What the task requires: A complete answer lists every line of the entries below where the string "Preetam" appears.
Segment Start: Information shown
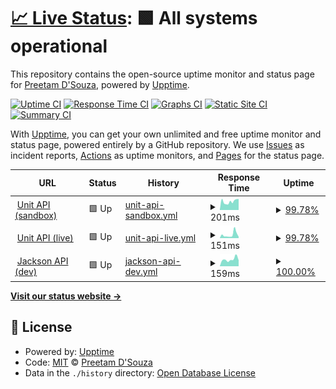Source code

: # [📈 Live Status](https://pdsouza.github.io/nw-status-page): <!--live status--> **🟩 All systems operational**

This repository contains the open-source uptime monitor and status page for [Preetam D'Souza](preetam.io), powered by [Upptime](https://github.com/upptime/upptime).

[![Uptime CI](https://github.com/pdsouza/nw-status-page/workflows/Uptime%20CI/badge.svg)](https://github.com/pdsouza/nw-status-page/actions?query=workflow%3A%22Uptime+CI%22)
[![Response Time CI](https://github.com/pdsouza/nw-status-page/workflows/Response%20Time%20CI/badge.svg)](https://github.com/pdsouza/nw-status-page/actions?query=workflow%3A%22Response+Time+CI%22)
[![Graphs CI](https://github.com/pdsouza/nw-status-page/workflows/Graphs%20CI/badge.svg)](https://github.com/pdsouza/nw-status-page/actions?query=workflow%3A%22Graphs+CI%22)
[![Static Site CI](https://github.com/pdsouza/nw-status-page/workflows/Static%20Site%20CI/badge.svg)](https://github.com/pdsouza/nw-status-page/actions?query=workflow%3A%22Static+Site+CI%22)
[![Summary CI](https://github.com/pdsouza/nw-status-page/workflows/Summary%20CI/badge.svg)](https://github.com/pdsouza/nw-status-page/actions?query=workflow%3A%22Summary+CI%22)

With [Upptime](https://upptime.js.org), you can get your own unlimited and free uptime monitor and status page, powered entirely by a GitHub repository. We use [Issues](https://github.com/pdsouza/nw-status-page/issues) as incident reports, [Actions](https://github.com/pdsouza/nw-status-page/actions) as uptime monitors, and [Pages](https://pdsouza.github.io/nw-status-page) for the status page.

<!--start: status pages-->
<!-- This summary is generated by Upptime (https://github.com/upptime/upptime) -->
<!-- Do not edit this manually, your changes will be overwritten -->
<!-- prettier-ignore -->
| URL | Status | History | Response Time | Uptime |
| --- | ------ | ------- | ------------- | ------ |
| <img alt="" src="https://icons.duckduckgo.com/ip3/api.s.unit.sh.ico" height="13"> [Unit API (sandbox)](https://api.s.unit.sh) | 🟩 Up | [unit-api-sandbox.yml](https://github.com/pdsouza/nw-status-page/commits/HEAD/history/unit-api-sandbox.yml) | <details><summary><img alt="Response time graph" src="./graphs/unit-api-sandbox/response-time-week.png" height="20"> 201ms</summary><br><a href="https://pdsouza.github.io/nw-status-page/history/unit-api-sandbox"><img alt="Response time 230" src="https://img.shields.io/endpoint?url=https%3A%2F%2Fraw.githubusercontent.com%2Fpdsouza%2Fnw-status-page%2FHEAD%2Fapi%2Funit-api-sandbox%2Fresponse-time.json"></a><br><a href="https://pdsouza.github.io/nw-status-page/history/unit-api-sandbox"><img alt="24-hour response time 260" src="https://img.shields.io/endpoint?url=https%3A%2F%2Fraw.githubusercontent.com%2Fpdsouza%2Fnw-status-page%2FHEAD%2Fapi%2Funit-api-sandbox%2Fresponse-time-day.json"></a><br><a href="https://pdsouza.github.io/nw-status-page/history/unit-api-sandbox"><img alt="7-day response time 201" src="https://img.shields.io/endpoint?url=https%3A%2F%2Fraw.githubusercontent.com%2Fpdsouza%2Fnw-status-page%2FHEAD%2Fapi%2Funit-api-sandbox%2Fresponse-time-week.json"></a><br><a href="https://pdsouza.github.io/nw-status-page/history/unit-api-sandbox"><img alt="30-day response time 218" src="https://img.shields.io/endpoint?url=https%3A%2F%2Fraw.githubusercontent.com%2Fpdsouza%2Fnw-status-page%2FHEAD%2Fapi%2Funit-api-sandbox%2Fresponse-time-month.json"></a><br><a href="https://pdsouza.github.io/nw-status-page/history/unit-api-sandbox"><img alt="1-year response time 248" src="https://img.shields.io/endpoint?url=https%3A%2F%2Fraw.githubusercontent.com%2Fpdsouza%2Fnw-status-page%2FHEAD%2Fapi%2Funit-api-sandbox%2Fresponse-time-year.json"></a></details> | <details><summary><a href="https://pdsouza.github.io/nw-status-page/history/unit-api-sandbox">99.78%</a></summary><a href="https://pdsouza.github.io/nw-status-page/history/unit-api-sandbox"><img alt="All-time uptime 100.00%" src="https://img.shields.io/endpoint?url=https%3A%2F%2Fraw.githubusercontent.com%2Fpdsouza%2Fnw-status-page%2FHEAD%2Fapi%2Funit-api-sandbox%2Fuptime.json"></a><br><a href="https://pdsouza.github.io/nw-status-page/history/unit-api-sandbox"><img alt="24-hour uptime 100.00%" src="https://img.shields.io/endpoint?url=https%3A%2F%2Fraw.githubusercontent.com%2Fpdsouza%2Fnw-status-page%2FHEAD%2Fapi%2Funit-api-sandbox%2Fuptime-day.json"></a><br><a href="https://pdsouza.github.io/nw-status-page/history/unit-api-sandbox"><img alt="7-day uptime 99.78%" src="https://img.shields.io/endpoint?url=https%3A%2F%2Fraw.githubusercontent.com%2Fpdsouza%2Fnw-status-page%2FHEAD%2Fapi%2Funit-api-sandbox%2Fuptime-week.json"></a><br><a href="https://pdsouza.github.io/nw-status-page/history/unit-api-sandbox"><img alt="30-day uptime 99.95%" src="https://img.shields.io/endpoint?url=https%3A%2F%2Fraw.githubusercontent.com%2Fpdsouza%2Fnw-status-page%2FHEAD%2Fapi%2Funit-api-sandbox%2Fuptime-month.json"></a><br><a href="https://pdsouza.github.io/nw-status-page/history/unit-api-sandbox"><img alt="1-year uptime 100.00%" src="https://img.shields.io/endpoint?url=https%3A%2F%2Fraw.githubusercontent.com%2Fpdsouza%2Fnw-status-page%2FHEAD%2Fapi%2Funit-api-sandbox%2Fuptime-year.json"></a></details>
| <img alt="" src="https://icons.duckduckgo.com/ip3/api.unit.co.ico" height="13"> [Unit API (live)](https://api.unit.co/) | 🟩 Up | [unit-api-live.yml](https://github.com/pdsouza/nw-status-page/commits/HEAD/history/unit-api-live.yml) | <details><summary><img alt="Response time graph" src="./graphs/unit-api-live/response-time-week.png" height="20"> 151ms</summary><br><a href="https://pdsouza.github.io/nw-status-page/history/unit-api-live"><img alt="Response time 159" src="https://img.shields.io/endpoint?url=https%3A%2F%2Fraw.githubusercontent.com%2Fpdsouza%2Fnw-status-page%2FHEAD%2Fapi%2Funit-api-live%2Fresponse-time.json"></a><br><a href="https://pdsouza.github.io/nw-status-page/history/unit-api-live"><img alt="24-hour response time 59" src="https://img.shields.io/endpoint?url=https%3A%2F%2Fraw.githubusercontent.com%2Fpdsouza%2Fnw-status-page%2FHEAD%2Fapi%2Funit-api-live%2Fresponse-time-day.json"></a><br><a href="https://pdsouza.github.io/nw-status-page/history/unit-api-live"><img alt="7-day response time 151" src="https://img.shields.io/endpoint?url=https%3A%2F%2Fraw.githubusercontent.com%2Fpdsouza%2Fnw-status-page%2FHEAD%2Fapi%2Funit-api-live%2Fresponse-time-week.json"></a><br><a href="https://pdsouza.github.io/nw-status-page/history/unit-api-live"><img alt="30-day response time 150" src="https://img.shields.io/endpoint?url=https%3A%2F%2Fraw.githubusercontent.com%2Fpdsouza%2Fnw-status-page%2FHEAD%2Fapi%2Funit-api-live%2Fresponse-time-month.json"></a><br><a href="https://pdsouza.github.io/nw-status-page/history/unit-api-live"><img alt="1-year response time 169" src="https://img.shields.io/endpoint?url=https%3A%2F%2Fraw.githubusercontent.com%2Fpdsouza%2Fnw-status-page%2FHEAD%2Fapi%2Funit-api-live%2Fresponse-time-year.json"></a></details> | <details><summary><a href="https://pdsouza.github.io/nw-status-page/history/unit-api-live">99.78%</a></summary><a href="https://pdsouza.github.io/nw-status-page/history/unit-api-live"><img alt="All-time uptime 99.99%" src="https://img.shields.io/endpoint?url=https%3A%2F%2Fraw.githubusercontent.com%2Fpdsouza%2Fnw-status-page%2FHEAD%2Fapi%2Funit-api-live%2Fuptime.json"></a><br><a href="https://pdsouza.github.io/nw-status-page/history/unit-api-live"><img alt="24-hour uptime 100.00%" src="https://img.shields.io/endpoint?url=https%3A%2F%2Fraw.githubusercontent.com%2Fpdsouza%2Fnw-status-page%2FHEAD%2Fapi%2Funit-api-live%2Fuptime-day.json"></a><br><a href="https://pdsouza.github.io/nw-status-page/history/unit-api-live"><img alt="7-day uptime 99.78%" src="https://img.shields.io/endpoint?url=https%3A%2F%2Fraw.githubusercontent.com%2Fpdsouza%2Fnw-status-page%2FHEAD%2Fapi%2Funit-api-live%2Fuptime-week.json"></a><br><a href="https://pdsouza.github.io/nw-status-page/history/unit-api-live"><img alt="30-day uptime 99.95%" src="https://img.shields.io/endpoint?url=https%3A%2F%2Fraw.githubusercontent.com%2Fpdsouza%2Fnw-status-page%2FHEAD%2Fapi%2Funit-api-live%2Fuptime-month.json"></a><br><a href="https://pdsouza.github.io/nw-status-page/history/unit-api-live"><img alt="1-year uptime 99.98%" src="https://img.shields.io/endpoint?url=https%3A%2F%2Fraw.githubusercontent.com%2Fpdsouza%2Fnw-status-page%2FHEAD%2Fapi%2Funit-api-live%2Fuptime-year.json"></a></details>
| <img alt="" src="https://icons.duckduckgo.com/ip3/api.devjnptw.com.ico" height="13"> [Jackson API (dev)](https://api.devjnptw.com) | 🟩 Up | [jackson-api-dev.yml](https://github.com/pdsouza/nw-status-page/commits/HEAD/history/jackson-api-dev.yml) | <details><summary><img alt="Response time graph" src="./graphs/jackson-api-dev/response-time-week.png" height="20"> 159ms</summary><br><a href="https://pdsouza.github.io/nw-status-page/history/jackson-api-dev"><img alt="Response time 213" src="https://img.shields.io/endpoint?url=https%3A%2F%2Fraw.githubusercontent.com%2Fpdsouza%2Fnw-status-page%2FHEAD%2Fapi%2Fjackson-api-dev%2Fresponse-time.json"></a><br><a href="https://pdsouza.github.io/nw-status-page/history/jackson-api-dev"><img alt="24-hour response time 139" src="https://img.shields.io/endpoint?url=https%3A%2F%2Fraw.githubusercontent.com%2Fpdsouza%2Fnw-status-page%2FHEAD%2Fapi%2Fjackson-api-dev%2Fresponse-time-day.json"></a><br><a href="https://pdsouza.github.io/nw-status-page/history/jackson-api-dev"><img alt="7-day response time 159" src="https://img.shields.io/endpoint?url=https%3A%2F%2Fraw.githubusercontent.com%2Fpdsouza%2Fnw-status-page%2FHEAD%2Fapi%2Fjackson-api-dev%2Fresponse-time-week.json"></a><br><a href="https://pdsouza.github.io/nw-status-page/history/jackson-api-dev"><img alt="30-day response time 182" src="https://img.shields.io/endpoint?url=https%3A%2F%2Fraw.githubusercontent.com%2Fpdsouza%2Fnw-status-page%2FHEAD%2Fapi%2Fjackson-api-dev%2Fresponse-time-month.json"></a><br><a href="https://pdsouza.github.io/nw-status-page/history/jackson-api-dev"><img alt="1-year response time 220" src="https://img.shields.io/endpoint?url=https%3A%2F%2Fraw.githubusercontent.com%2Fpdsouza%2Fnw-status-page%2FHEAD%2Fapi%2Fjackson-api-dev%2Fresponse-time-year.json"></a></details> | <details><summary><a href="https://pdsouza.github.io/nw-status-page/history/jackson-api-dev">100.00%</a></summary><a href="https://pdsouza.github.io/nw-status-page/history/jackson-api-dev"><img alt="All-time uptime 99.71%" src="https://img.shields.io/endpoint?url=https%3A%2F%2Fraw.githubusercontent.com%2Fpdsouza%2Fnw-status-page%2FHEAD%2Fapi%2Fjackson-api-dev%2Fuptime.json"></a><br><a href="https://pdsouza.github.io/nw-status-page/history/jackson-api-dev"><img alt="24-hour uptime 100.00%" src="https://img.shields.io/endpoint?url=https%3A%2F%2Fraw.githubusercontent.com%2Fpdsouza%2Fnw-status-page%2FHEAD%2Fapi%2Fjackson-api-dev%2Fuptime-day.json"></a><br><a href="https://pdsouza.github.io/nw-status-page/history/jackson-api-dev"><img alt="7-day uptime 100.00%" src="https://img.shields.io/endpoint?url=https%3A%2F%2Fraw.githubusercontent.com%2Fpdsouza%2Fnw-status-page%2FHEAD%2Fapi%2Fjackson-api-dev%2Fuptime-week.json"></a><br><a href="https://pdsouza.github.io/nw-status-page/history/jackson-api-dev"><img alt="30-day uptime 100.00%" src="https://img.shields.io/endpoint?url=https%3A%2F%2Fraw.githubusercontent.com%2Fpdsouza%2Fnw-status-page%2FHEAD%2Fapi%2Fjackson-api-dev%2Fuptime-month.json"></a><br><a href="https://pdsouza.github.io/nw-status-page/history/jackson-api-dev"><img alt="1-year uptime 99.73%" src="https://img.shields.io/endpoint?url=https%3A%2F%2Fraw.githubusercontent.com%2Fpdsouza%2Fnw-status-page%2FHEAD%2Fapi%2Fjackson-api-dev%2Fuptime-year.json"></a></details>

<!--end: status pages-->

[**Visit our status website →**](https://pdsouza.github.io/nw-status-page)

## 📄 License

- Powered by: [Upptime](https://github.com/upptime/upptime)
- Code: [MIT](./LICENSE) © [Preetam D'Souza](preetam.io)
- Data in the `./history` directory: [Open Database License](https://opendatacommons.org/licenses/odbl/1-0/)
Segment End: Information shown
Solution:
This repository contains the open-source uptime monitor and status page for [Preetam D'Souza](preetam.io), powered by [Upptime](https://github.com/upptime/upptime).
- Code: [MIT](./LICENSE) © [Preetam D'Souza](preetam.io)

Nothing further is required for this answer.